Your instructions ::
Where a line of the entries holds the string "POST", copy that line.

★ ★ ★ ★ ★ ★ ★

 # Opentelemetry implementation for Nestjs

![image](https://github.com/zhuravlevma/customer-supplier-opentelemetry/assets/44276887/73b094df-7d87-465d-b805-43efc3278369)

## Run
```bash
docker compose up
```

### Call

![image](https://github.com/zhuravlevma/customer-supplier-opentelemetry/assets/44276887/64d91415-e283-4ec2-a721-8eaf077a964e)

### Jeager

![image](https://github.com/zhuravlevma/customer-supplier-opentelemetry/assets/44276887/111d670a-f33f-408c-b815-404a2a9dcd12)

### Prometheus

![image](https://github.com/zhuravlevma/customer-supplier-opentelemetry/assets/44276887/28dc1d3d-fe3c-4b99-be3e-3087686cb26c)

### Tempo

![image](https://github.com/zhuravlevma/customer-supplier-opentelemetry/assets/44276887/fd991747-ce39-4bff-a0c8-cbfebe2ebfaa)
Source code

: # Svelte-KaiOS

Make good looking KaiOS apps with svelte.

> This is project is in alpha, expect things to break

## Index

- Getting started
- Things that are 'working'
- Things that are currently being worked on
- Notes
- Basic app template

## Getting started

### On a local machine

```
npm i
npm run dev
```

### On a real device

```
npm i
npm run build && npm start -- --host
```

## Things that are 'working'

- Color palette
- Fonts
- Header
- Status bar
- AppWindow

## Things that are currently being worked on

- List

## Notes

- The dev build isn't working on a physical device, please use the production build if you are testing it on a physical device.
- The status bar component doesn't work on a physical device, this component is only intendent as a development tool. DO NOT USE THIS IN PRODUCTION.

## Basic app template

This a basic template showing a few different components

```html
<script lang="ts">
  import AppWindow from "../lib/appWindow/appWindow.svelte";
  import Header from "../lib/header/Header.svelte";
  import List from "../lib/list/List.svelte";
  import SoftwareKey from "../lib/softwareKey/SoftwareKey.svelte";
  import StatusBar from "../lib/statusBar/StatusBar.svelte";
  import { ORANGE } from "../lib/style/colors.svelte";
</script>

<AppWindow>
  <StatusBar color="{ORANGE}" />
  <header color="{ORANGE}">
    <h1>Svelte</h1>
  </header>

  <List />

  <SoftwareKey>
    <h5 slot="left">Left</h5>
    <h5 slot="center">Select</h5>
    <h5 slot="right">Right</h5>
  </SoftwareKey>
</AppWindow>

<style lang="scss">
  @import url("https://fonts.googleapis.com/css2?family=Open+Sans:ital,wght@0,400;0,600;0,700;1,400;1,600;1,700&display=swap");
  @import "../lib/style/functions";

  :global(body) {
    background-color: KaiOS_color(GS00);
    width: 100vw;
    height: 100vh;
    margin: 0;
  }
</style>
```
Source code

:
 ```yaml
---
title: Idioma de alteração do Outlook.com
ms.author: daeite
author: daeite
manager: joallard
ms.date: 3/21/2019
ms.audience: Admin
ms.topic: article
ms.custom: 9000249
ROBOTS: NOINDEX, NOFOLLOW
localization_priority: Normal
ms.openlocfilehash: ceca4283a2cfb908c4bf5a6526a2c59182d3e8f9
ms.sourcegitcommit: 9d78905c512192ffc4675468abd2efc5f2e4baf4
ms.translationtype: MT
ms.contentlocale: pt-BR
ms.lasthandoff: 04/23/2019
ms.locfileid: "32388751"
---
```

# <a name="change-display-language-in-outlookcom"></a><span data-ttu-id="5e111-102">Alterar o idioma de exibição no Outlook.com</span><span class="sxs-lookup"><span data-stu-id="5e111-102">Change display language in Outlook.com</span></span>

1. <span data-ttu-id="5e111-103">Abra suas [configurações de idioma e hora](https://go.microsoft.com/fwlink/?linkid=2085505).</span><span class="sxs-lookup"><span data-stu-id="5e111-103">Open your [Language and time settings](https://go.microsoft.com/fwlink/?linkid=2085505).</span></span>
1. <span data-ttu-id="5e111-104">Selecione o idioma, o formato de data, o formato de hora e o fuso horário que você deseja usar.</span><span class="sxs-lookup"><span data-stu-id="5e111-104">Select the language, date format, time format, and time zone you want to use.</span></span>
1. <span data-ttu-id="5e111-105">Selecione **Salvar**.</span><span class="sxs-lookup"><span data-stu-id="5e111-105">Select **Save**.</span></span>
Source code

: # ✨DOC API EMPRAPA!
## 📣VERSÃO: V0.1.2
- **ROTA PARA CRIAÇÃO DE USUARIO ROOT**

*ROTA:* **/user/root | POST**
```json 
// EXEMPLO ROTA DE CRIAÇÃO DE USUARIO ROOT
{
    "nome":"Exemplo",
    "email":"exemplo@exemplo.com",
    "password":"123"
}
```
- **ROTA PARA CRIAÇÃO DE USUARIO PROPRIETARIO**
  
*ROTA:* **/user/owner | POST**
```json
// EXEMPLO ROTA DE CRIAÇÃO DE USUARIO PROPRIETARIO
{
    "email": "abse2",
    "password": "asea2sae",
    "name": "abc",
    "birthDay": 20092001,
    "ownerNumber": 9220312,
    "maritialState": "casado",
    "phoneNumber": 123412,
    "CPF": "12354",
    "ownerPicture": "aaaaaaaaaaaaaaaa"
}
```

★ ★ ★ ★ ★ ★ ★

Exercise result ::
*ROTA:* **/user/root | POST**
*ROTA:* **/user/owner | POST**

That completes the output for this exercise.